» **Task to carry out**: Lines with "luck": please show every one of them from the listing below.

» **Provided records**:
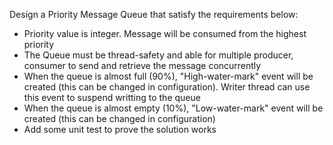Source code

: Design a Priority Message Queue that satisfy the requirements below:

- Priority value is integer. Message will be consumed from the highest priority
- The Queue must be thread-safety and able for multiple producer, consumer to send and retrieve the message concurrently
- When the queue is almost full (90%), "High-water-mark" event will be created (this can be changed in configuration). Writer thread can use this event to suspend writting to the queue
- When the queue is almost empty (10%), "Low-water-mark" event will be created (this can be changed in configuration)
- Add some unit test to prove the solution works
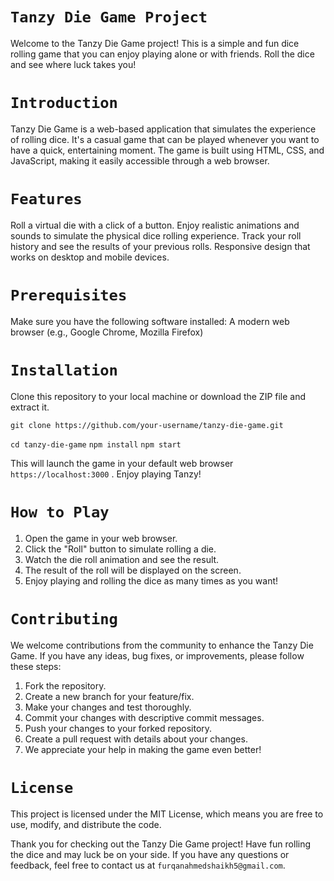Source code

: # `Tanzy Die Game Project`
Welcome to the Tanzy Die Game project! This is a simple and fun dice rolling game that you can enjoy playing alone or with friends. Roll the dice and see where luck takes you!

# `Introduction`
Tanzy Die Game is a web-based application that simulates the experience of rolling dice. It's a casual game that can be played whenever you want to have a quick, entertaining moment. The game is built using HTML, CSS, and JavaScript, making it easily accessible through a web browser.

# `Features`
Roll a virtual die with a click of a button.
Enjoy realistic animations and sounds to simulate the physical dice rolling experience.
Track your roll history and see the results of your previous rolls.
Responsive design that works on desktop and mobile devices.

# `Prerequisites`
Make sure you have the following software installed:
A modern web browser (e.g., Google Chrome, Mozilla Firefox)

# `Installation`
Clone this repository to your local machine or download the ZIP file and extract it.

`git clone https://github.com/your-username/tanzy-die-game.git`

`cd tanzy-die-game`
`npm install`
`npm start`

This will launch the game in your default web browser `https://localhost:3000` . Enjoy playing Tanzy!


# `How to Play`
1. Open the game in your web browser.
2. Click the "Roll" button to simulate rolling a die.
3. Watch the die roll animation and see the result.
4. The result of the roll will be displayed on the screen.
5. Enjoy playing and rolling the dice as many times as you want!

# `Contributing`
We welcome contributions from the community to enhance the Tanzy Die Game. If you have any ideas, bug fixes, or improvements, please follow these steps:

1. Fork the repository.
2. Create a new branch for your feature/fix.
3. Make your changes and test thoroughly.
4. Commit your changes with descriptive commit messages.
5. Push your changes to your forked repository.
6. Create a pull request with details about your changes.
7. We appreciate your help in making the game even better!

# `License`
This project is licensed under the MIT License, which means you are free to use, modify, and distribute the code.

Thank you for checking out the Tanzy Die Game project! Have fun rolling the dice and may luck be on your side. If you have any questions or feedback, feel free to contact us at `furqanahmedshaikh5@gmail.com`.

» **Result of this exercise**:
Welcome to the Tanzy Die Game project! This is a simple and fun dice rolling game that you can enjoy playing alone or with friends. Roll the dice and see where luck takes you!
Thank you for checking out the Tanzy Die Game project! Have fun rolling the dice and may luck be on your side. If you have any questions or feedback, feel free to contact us at `furqanahmedshaikh5@gmail.com`.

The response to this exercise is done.